Ein Mann wirft einen Wahlbrief für die Kommunalwahl in Baden-Württemberg in eine Wahlurne. Foto: Sebastian Gollnow/Archivbild

Der Städtetag in Baden-Württemberg dringt auf eine Reform des Kommunalwahlrechts. Die Verteilung der Sitze in den Gemeinderäten bilde die realen Machtverhältnisse nicht angemessen ab, moniert Verbandspräsident Peter Kurz (SPD). „Kleine Gruppierungen und Einzelkandidaten profitieren überproportional von dem Auszählverfahren nach Sainte-Laguë/Schepers.“

Die seit der Kommunalwahl 2014 geltende Methode erschwere die Mehrheitsbildung und begünstige Sonderinteressen, sagte Kurz, der auch Mannheimer Oberbürgermeister ist, der Deutschen Presse-Agentur. „Wir haben da auch ein ganz direktes demokratisches Problem, denn die Gruppen mit nur einem Sitz sind überrepräsentiert.“ Es müsse verhindert werden, dass ein Sitz an Bewerber geht, die etwa in Mannheim nur wenig mehr als ein Prozent der Stimmen auf sich vereinen könnten, obwohl der Gemeinderat insgesamt nur 48 Sitze umfasst. Das fördere die Zersplitterung. Die Vielfalt der Wahlvorschläge bei der Kommunalwahl 2019 habe gezeigt, wie notwendig eine Korrektur des Verfahrens sei.

Innenstaatssekretär Wilfried Klenk (CDU) betonte am Sonntag: „Am Innenministerium scheitert die Umstellung nicht. Wenn der Gesetzgeber zu d‘Hondt zurückkehren möchte, können wir das praktisch von jetzt auf gleich tun.“

Beim geltenden Berechnungsverfahren Sainte-Laguë/Schepers sei es in der Tat für kleine Parteien und Wählervereinigungen einfacher, einen Sitz zu erlangen als beim früheren Berechnungsverfahren d’Hondt, sagte ein Sprecher von Innenminister Thomas Strobl (CDU). Ungleichgewichtigkeiten gebe es bei jedem Berechnungsverfahren in der einen oder anderen Weise. „Sie sind systembedingt.“ Das Berechnungsverfahren Sainte-Laguë/Schepe garantiere den verfassungsrechtlichen Grundsatz der Gleichheit der Wahl.

Nach einer Städtetagsauswertung in zwölf Städten des Landes lag die Zahl der für die Gemeinderatswahlen 2019 insgesamt eingereichten Wahlvorschläge bei 142. Das ist ein Zuwachs im Vergleich zu 2014 um 17,4 Prozent. Die Zahl der in den zwölf Gemeinderäten vertretenen Wahlvorschläge stieg um 10,4 Prozent auf 127.

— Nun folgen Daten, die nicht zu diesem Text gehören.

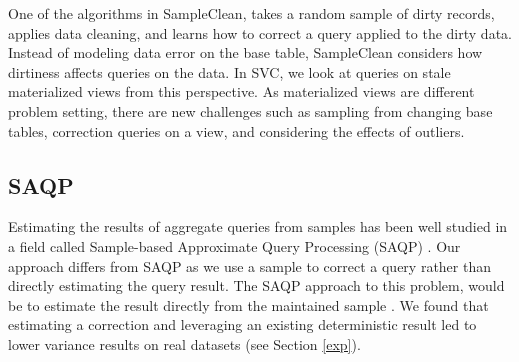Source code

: One of the algorithms in SampleClean, takes a random sample of dirty records, applies data cleaning, and learns how to correct a query applied to the dirty data.
Instead of modeling data error on the base table, SampleClean considers how dirtiness affects queries on the data.
In SVC, we look at queries on stale materialized views from this perspective.
As materialized views are different problem setting, there are new challenges such as sampling from changing base tables, correction queries on a view, and considering the effects of outliers.

\subsection{SAQP}
Estimating the results of aggregate queries from samples has been
well studied in a field called Sample-based Approximate Query Processing
(SAQP) \cite{OlkenR86,AgarwalMPMMS13}.
Our approach differs from SAQP as we use a sample to correct a query rather than directly estimating the query result.
The SAQP approach to this problem, would be to
estimate the result directly from the maintained sample \cite{joshi2008materialized}.
We found that estimating
a correction and leveraging an existing deterministic result led
to lower variance results on real datasets (see Section \ref{exp}). 


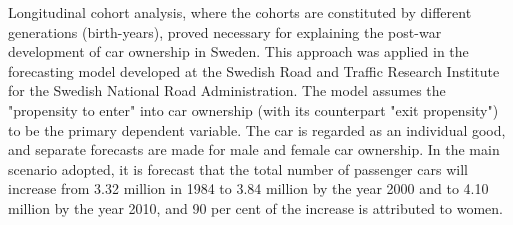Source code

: Longitudinal cohort analysis, where the cohorts are constituted by different generations (birth-years), proved necessary for explaining the post-war development of car ownership in Sweden. This approach was applied in the forecasting model developed at the Swedish Road and Traffic Research Institute for the Swedish National Road Administration. The model assumes the "propensity to enter" into car ownership (with its counterpart "exit propensity") to be the primary dependent variable. The car is regarded as an individual good, and separate forecasts are made for male and female car ownership. In the main scenario adopted, it is forecast that the total number of passenger cars will increase from 3.32 million in 1984 to 3.84 million by the year 2000 and to 4.10 million by the year 2010, and 90 per cent of the increase is attributed to women.
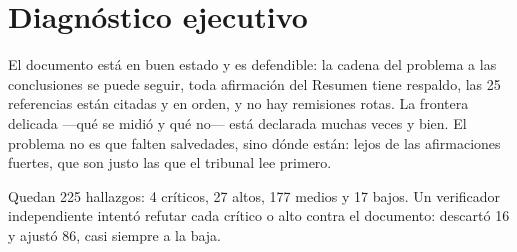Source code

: \section{Diagnóstico ejecutivo}
El documento está en buen estado y es defendible: la cadena del problema a las conclusiones se puede seguir, toda afirmación del Resumen tiene respaldo, las 25 referencias están citadas y en orden, y no hay remisiones rotas. La frontera delicada —qué se midió y qué no— está declarada muchas veces y bien. El problema no es que falten salvedades, sino dónde están: lejos de las afirmaciones fuertes, que son justo las que el tribunal lee primero.\par
Quedan 225 hallazgos: 4 críticos, 27 altos, 177 medios y 17 bajos. Un verificador independiente intentó refutar cada crítico o alto contra el documento: descartó 16 y ajustó 86, casi siempre a la baja.\par
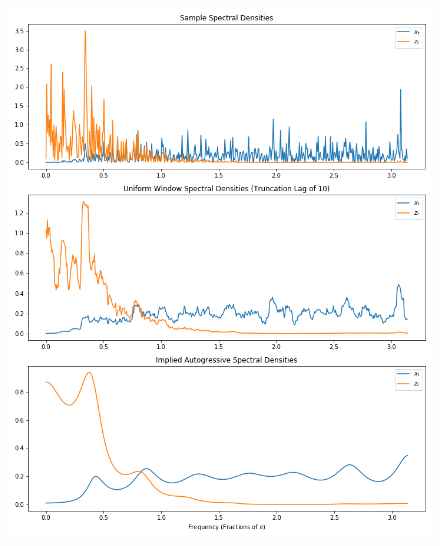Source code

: \documentclass[oneside, a4paper]{amsart}
\begin{document}
\begin{figure}[!h]
\includegraphics[width=\textwidth]{q4-fig}
\caption{}
\label{q4-fig}
\end{figure}
\end{document}
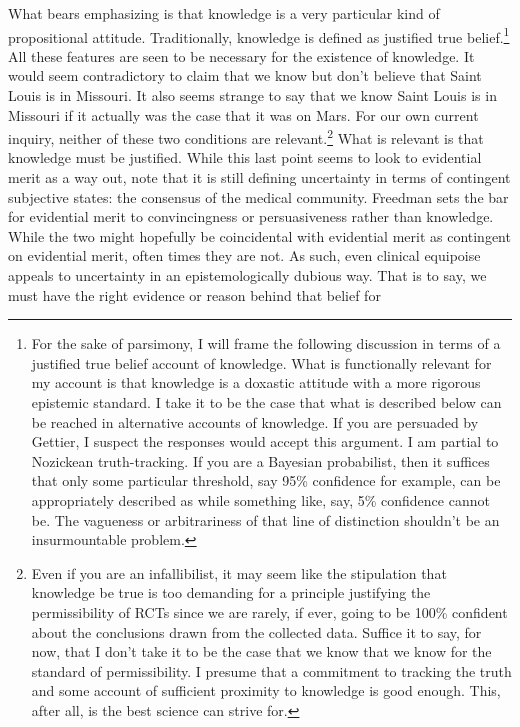 \documentclass[letterpaper,notitlepage,12pt]{article}
\begin{document}
What bears emphasizing is that knowledge is a very particular kind of
propositional attitude.
Traditionally, knowledge is defined as justified true belief.\footnote{For the
  sake of parsimony, I will frame the following discussion in terms of a
  justified true belief account of knowledge. What is functionally relevant for
  my account is that knowledge is a doxastic attitude with a more rigorous
  epistemic standard. I take it to be the case that what is described below can
  be reached in alternative accounts of knowledge. If you are persuaded by
  Gettier, I suspect the responses would accept this argument. I am partial to
  Nozickean truth-tracking. If you are a Bayesian probabilist, then it suffices
  that only some particular threshold, say 95\% confidence for example, can be
  appropriately described as  while something like, say,
  5\% confidence cannot be. The vagueness or arbitrariness of that line of
distinction shouldn't be an insurmountable problem.}
All these features are seen to be necessary for the existence of knowledge.
It would seem contradictory to claim that we know but don't believe that Saint
Louis is in Missouri.
It also seems strange to say that we know Saint Louis is in Missouri if it
actually was the case that it was on Mars.
For our own current inquiry, neither of these two conditions are
relevant.\footnote{Even if you are an infallibilist, it may seem like the
  stipulation that knowledge be true is too demanding for a principle justifying
  the permissibility of RCTs since we are rarely, if ever, going to be 100\%
  confident about the conclusions drawn from the collected data. Suffice it to
  say, for now, that I don't take it to be the case that we know that we know
  for the standard of permissibility. I presume that a commitment to tracking
  the truth and some account of sufficient proximity to knowledge is good enough.
  This, after all, is the best science can strive for.}
What is relevant is that knowledge must be justified.
While this last point seems to look to evidential merit as a way out, note that
it is still defining uncertainty in terms of contingent subjective states: the
consensus of the medical community.
Freedman sets the bar for evidential merit to convincingness or persuasiveness
rather than knowledge.
While the two might hopefully be coincidental with evidential merit as
contingent on evidential merit, often times they are not.
As such, even clinical equipoise appeals to uncertainty in an epistemologically
dubious way.
That is to say, we must have the right evidence or reason behind that belief for
\end{document}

Nach der Aufstellung des Verbandes vom Juni dieses Jahres war der Spitzenreiter im Südwesten Freiburg mit 16 Gruppierungen, Fraktionen und Einzelvertretern im 48-köpfigen Gemeinderat, gefolgt von Stuttgart mit 14 im 60-köpfigen Stadtrat. Mannheim und Karlsruhe kommen demnach jeweils auf zehn Wahlvorschläge, die im Gemeinderat vertreten sind. Teils schließen sich die Kleinen den größeren Fraktionen an wie in Mannheim, wo drei Einzelvertreter unter das Dach der Linken und der Freien Wähler schlüpften.

Zum Vergleich: Die Fünf-Prozent-Hürde bei der Bundestagswahl führt dazu, dass im 709-köpfigen Bundestag nur sechs Fraktionen vertreten sind. Dem Parlament gehören überdies vier Fraktionslose an.

Die Forderung des Städtetages entspricht den selbstgesteckten Zielen der grün-schwarzen Koalition. Im Koalitionsvertrag steht: „Um bei Kommunalwahlen zu erreichen, dass die Sitzverteilung möglichst nah am Wahlergebnis liegt und um zu vermeiden, dass Kleinstgruppen bevorteilt werden, werden wir das Auszählverfahren nach Sainte-Laguë/Schepers weiterentwickeln.“ Diese Methode hatte das Auszählverfahren nach d'Hondt 2014 abgelöst.

Der Versuch, Sainte-Laguë/Schepers noch vor der Kommunalwahl im Mai zu verändern, sei am Innenministerium gescheitert, sagte Verbandsgeschäftsführerin Gudrun Heute-Bluhm. Dieses habe eine aus Sicht des Städtetags mögliche Lösung wegen verfassungsrechtlicher Bedenken abgelehnt.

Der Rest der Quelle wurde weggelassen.